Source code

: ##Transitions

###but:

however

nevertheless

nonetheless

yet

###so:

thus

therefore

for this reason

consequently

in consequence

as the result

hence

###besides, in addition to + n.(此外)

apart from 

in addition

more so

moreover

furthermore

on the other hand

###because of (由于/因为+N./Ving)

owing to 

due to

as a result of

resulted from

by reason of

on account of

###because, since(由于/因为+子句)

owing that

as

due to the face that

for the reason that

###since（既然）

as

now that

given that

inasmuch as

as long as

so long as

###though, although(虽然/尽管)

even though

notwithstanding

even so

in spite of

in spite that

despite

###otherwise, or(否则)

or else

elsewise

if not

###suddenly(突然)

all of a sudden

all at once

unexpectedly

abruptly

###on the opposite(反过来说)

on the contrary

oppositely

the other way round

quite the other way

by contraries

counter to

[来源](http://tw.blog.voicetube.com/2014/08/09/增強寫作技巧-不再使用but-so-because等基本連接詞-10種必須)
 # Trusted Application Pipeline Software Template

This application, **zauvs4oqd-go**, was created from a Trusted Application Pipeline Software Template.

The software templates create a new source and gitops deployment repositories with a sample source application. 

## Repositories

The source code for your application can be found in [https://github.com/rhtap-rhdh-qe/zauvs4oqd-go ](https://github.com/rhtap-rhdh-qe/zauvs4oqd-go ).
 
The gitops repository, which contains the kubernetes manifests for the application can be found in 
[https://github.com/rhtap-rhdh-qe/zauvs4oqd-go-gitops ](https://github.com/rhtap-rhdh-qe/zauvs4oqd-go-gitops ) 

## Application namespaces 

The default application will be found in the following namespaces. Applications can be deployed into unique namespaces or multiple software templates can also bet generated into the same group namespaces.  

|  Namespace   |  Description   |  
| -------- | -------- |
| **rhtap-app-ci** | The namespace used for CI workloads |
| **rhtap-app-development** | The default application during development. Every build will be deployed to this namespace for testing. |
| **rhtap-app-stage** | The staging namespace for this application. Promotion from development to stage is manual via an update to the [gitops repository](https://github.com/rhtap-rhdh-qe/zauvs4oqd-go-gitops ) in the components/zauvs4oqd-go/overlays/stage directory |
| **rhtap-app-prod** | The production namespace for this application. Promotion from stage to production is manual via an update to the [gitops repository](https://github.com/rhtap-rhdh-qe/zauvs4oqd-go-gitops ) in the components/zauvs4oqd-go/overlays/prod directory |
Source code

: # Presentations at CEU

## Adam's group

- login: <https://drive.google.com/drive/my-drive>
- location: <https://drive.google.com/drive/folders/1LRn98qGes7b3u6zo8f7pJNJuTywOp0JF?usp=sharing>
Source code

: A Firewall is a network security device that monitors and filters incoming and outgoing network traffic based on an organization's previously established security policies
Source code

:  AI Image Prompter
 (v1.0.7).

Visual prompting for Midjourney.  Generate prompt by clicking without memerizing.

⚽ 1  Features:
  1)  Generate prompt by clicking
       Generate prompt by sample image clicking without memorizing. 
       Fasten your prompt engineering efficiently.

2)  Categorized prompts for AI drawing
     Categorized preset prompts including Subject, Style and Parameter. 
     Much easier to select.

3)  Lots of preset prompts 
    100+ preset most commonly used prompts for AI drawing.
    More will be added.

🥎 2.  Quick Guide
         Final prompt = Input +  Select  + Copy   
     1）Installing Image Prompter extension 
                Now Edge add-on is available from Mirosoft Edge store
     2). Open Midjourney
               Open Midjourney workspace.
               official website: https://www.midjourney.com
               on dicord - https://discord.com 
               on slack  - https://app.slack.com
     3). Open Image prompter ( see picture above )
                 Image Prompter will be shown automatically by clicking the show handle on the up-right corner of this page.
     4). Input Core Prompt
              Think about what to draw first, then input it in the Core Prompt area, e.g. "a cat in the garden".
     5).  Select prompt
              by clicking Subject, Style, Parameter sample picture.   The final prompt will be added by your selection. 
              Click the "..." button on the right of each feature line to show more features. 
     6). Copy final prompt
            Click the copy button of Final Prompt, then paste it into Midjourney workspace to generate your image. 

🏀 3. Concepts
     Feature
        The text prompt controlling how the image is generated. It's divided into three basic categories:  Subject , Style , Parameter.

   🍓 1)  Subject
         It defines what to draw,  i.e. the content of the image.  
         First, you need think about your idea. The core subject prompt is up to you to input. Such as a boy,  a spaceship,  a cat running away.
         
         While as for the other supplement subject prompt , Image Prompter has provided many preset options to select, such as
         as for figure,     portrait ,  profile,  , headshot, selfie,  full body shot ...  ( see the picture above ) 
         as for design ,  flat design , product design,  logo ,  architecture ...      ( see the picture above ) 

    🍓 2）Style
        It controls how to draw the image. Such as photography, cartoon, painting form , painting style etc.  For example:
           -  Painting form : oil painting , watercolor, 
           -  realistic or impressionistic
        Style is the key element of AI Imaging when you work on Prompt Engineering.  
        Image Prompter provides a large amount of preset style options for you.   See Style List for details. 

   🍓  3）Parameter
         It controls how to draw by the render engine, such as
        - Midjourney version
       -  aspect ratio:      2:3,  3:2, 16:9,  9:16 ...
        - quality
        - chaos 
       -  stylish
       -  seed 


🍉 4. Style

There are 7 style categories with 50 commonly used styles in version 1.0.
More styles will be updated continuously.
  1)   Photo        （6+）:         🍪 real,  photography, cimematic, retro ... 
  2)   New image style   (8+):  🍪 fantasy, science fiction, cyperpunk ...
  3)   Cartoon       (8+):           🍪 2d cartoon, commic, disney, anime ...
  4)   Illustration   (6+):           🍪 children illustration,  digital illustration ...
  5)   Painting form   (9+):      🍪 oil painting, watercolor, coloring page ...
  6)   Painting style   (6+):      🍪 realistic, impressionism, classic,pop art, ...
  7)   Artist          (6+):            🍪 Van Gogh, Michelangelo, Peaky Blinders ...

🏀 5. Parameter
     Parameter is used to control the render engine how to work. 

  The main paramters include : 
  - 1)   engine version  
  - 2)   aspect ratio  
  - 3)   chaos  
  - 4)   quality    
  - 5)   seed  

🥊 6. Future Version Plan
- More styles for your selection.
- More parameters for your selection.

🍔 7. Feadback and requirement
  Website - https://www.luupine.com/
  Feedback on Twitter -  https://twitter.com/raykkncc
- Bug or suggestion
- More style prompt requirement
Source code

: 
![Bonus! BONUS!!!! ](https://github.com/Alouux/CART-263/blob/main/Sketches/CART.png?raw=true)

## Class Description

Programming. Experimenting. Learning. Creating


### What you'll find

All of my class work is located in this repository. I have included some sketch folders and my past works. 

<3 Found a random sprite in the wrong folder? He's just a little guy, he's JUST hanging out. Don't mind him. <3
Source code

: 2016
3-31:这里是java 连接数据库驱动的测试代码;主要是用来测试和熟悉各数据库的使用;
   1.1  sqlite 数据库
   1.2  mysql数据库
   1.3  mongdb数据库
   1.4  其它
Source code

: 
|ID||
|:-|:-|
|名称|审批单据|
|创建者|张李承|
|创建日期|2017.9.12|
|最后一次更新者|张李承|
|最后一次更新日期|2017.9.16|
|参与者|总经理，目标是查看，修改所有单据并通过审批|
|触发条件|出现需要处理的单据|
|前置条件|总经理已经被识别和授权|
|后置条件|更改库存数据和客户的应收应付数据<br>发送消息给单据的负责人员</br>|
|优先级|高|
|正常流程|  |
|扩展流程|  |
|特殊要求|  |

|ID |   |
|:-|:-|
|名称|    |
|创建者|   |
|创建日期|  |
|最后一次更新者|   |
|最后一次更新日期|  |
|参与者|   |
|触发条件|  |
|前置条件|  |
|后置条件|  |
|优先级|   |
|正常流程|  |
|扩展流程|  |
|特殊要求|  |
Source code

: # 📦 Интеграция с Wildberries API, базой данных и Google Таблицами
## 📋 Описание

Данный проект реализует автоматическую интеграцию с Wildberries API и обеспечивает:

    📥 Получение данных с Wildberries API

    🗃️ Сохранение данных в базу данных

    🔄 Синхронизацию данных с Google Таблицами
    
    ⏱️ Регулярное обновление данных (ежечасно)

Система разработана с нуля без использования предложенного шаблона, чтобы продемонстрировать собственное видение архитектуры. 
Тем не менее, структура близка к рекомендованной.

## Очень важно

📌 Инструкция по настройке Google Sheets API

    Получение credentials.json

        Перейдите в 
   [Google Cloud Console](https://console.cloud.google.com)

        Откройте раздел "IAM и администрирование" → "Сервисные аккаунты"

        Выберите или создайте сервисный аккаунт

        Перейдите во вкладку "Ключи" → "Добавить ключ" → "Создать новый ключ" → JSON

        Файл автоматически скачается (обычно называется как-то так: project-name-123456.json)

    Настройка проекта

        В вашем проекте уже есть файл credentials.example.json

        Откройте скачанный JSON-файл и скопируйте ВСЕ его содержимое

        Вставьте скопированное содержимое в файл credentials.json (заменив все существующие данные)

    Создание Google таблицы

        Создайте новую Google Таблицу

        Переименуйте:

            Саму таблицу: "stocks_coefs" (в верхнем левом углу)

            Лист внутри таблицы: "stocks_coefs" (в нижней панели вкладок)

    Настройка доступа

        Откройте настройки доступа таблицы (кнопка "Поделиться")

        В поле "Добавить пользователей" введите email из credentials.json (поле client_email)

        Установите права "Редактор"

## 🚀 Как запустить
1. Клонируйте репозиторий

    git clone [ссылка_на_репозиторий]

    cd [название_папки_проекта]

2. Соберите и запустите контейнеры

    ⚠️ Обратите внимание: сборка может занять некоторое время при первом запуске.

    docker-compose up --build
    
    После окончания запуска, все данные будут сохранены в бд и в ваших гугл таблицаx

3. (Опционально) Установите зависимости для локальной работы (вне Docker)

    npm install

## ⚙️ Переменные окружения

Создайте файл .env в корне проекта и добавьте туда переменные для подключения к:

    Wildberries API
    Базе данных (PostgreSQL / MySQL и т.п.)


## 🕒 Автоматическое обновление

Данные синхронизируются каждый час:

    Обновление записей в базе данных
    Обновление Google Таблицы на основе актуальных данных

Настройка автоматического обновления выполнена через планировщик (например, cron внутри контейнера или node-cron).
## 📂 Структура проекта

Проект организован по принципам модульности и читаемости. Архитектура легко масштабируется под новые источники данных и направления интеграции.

Requirement - Lines containing the word "templates" are to be counted in the listing; state their number alone.

Output below - 2